--- DIRECTIONS ---
Treat the line containing "It is obvious" as the first line of the answer and the last line of the data as its final line, reproducing every line between exactly.

Saved data entries:
________
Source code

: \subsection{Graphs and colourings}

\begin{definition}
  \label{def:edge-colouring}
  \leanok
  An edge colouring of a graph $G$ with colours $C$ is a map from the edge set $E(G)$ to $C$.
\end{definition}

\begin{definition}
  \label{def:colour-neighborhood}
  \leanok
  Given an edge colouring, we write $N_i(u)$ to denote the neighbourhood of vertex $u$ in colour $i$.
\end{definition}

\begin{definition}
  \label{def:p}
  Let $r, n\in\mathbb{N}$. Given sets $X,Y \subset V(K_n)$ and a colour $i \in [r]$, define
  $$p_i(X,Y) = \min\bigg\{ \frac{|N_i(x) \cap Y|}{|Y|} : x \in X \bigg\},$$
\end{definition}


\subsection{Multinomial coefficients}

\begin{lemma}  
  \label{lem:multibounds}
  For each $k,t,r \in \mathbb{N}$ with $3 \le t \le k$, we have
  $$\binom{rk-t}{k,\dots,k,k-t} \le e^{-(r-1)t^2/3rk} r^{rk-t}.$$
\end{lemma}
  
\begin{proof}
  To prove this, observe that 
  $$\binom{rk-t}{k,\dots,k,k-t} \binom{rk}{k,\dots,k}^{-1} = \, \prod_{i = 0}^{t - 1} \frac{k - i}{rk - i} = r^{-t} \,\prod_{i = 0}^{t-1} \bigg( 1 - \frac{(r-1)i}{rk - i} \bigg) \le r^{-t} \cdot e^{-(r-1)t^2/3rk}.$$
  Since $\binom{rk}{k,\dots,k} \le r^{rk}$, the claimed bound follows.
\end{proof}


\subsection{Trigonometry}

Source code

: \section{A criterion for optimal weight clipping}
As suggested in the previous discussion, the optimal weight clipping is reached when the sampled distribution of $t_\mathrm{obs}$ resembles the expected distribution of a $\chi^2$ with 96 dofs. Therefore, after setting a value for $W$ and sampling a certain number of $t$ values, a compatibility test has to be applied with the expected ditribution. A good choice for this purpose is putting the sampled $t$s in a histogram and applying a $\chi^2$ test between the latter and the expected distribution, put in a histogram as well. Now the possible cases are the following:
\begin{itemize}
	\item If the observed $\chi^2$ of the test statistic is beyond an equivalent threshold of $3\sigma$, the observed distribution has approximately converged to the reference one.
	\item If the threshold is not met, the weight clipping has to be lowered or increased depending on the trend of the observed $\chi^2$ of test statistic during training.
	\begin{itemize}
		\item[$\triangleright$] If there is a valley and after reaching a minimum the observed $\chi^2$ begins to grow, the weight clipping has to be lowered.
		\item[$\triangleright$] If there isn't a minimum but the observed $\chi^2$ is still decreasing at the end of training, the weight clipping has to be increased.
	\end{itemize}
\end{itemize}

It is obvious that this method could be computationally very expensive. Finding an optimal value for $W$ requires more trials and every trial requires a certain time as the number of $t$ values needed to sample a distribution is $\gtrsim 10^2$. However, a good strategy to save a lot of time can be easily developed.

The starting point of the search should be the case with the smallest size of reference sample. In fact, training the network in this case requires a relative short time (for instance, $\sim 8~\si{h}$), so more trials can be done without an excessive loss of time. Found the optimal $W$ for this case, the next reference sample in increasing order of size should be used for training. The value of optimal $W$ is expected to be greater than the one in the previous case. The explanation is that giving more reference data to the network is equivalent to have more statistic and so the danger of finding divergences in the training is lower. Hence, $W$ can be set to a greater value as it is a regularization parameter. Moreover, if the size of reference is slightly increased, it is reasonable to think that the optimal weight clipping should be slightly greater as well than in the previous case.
________
--- ANSWER FOR THE TASK ---
It is obvious that this method could be computationally very expensive. Finding an optimal value for $W$ requires more trials and every trial requires a certain time as the number of $t$ values needed to sample a distribution is $\gtrsim 10^2$. However, a good strategy to save a lot of time can be easily developed.

The starting point of the search should be the case with the smallest size of reference sample. In fact, training the network in this case requires a relative short time (for instance, $\sim 8~\si{h}$), so more trials can be done without an excessive loss of time. Found the optimal $W$ for this case, the next reference sample in increasing order of size should be used for training. The value of optimal $W$ is expected to be greater than the one in the previous case. The explanation is that giving more reference data to the network is equivalent to have more statistic and so the danger of finding divergences in the training is lower. Hence, $W$ can be set to a greater value as it is a regularization parameter. Moreover, if the size of reference is slightly increased, it is reasonable to think that the optimal weight clipping should be slightly greater as well than in the previous case.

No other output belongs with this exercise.